• **MATERIALS PROVIDED**:

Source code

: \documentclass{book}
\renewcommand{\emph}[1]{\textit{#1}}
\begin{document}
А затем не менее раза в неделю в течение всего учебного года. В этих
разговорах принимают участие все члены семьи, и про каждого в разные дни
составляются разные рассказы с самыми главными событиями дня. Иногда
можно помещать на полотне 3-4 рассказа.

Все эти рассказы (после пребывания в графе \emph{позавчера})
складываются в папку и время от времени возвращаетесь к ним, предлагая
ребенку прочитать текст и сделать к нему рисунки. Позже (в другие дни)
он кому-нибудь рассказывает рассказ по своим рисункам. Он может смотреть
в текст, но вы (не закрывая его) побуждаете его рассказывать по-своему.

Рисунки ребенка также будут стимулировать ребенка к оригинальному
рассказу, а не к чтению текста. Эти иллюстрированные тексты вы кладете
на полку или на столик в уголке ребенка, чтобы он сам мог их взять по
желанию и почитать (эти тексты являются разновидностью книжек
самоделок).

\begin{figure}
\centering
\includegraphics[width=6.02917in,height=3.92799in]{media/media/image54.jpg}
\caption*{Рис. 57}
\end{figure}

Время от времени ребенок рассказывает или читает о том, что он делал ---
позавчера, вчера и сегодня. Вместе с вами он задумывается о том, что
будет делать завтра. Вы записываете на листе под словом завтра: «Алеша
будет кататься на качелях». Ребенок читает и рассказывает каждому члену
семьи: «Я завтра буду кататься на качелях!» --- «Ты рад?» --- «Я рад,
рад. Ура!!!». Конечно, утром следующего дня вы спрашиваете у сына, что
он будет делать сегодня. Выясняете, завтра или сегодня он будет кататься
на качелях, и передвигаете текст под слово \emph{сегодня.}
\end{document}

• **YOUR OBJECTIVE**:
Among the records, find every line holding the word "рассказывает" and copy it.

• **WRITTEN ANSWER**:
он кому-нибудь рассказывает рассказ по своим рисункам. Он может смотреть
Время от времени ребенок рассказывает или читает о том, что он делал ---
будет кататься на качелях». Ребенок читает и рассказывает каждому члену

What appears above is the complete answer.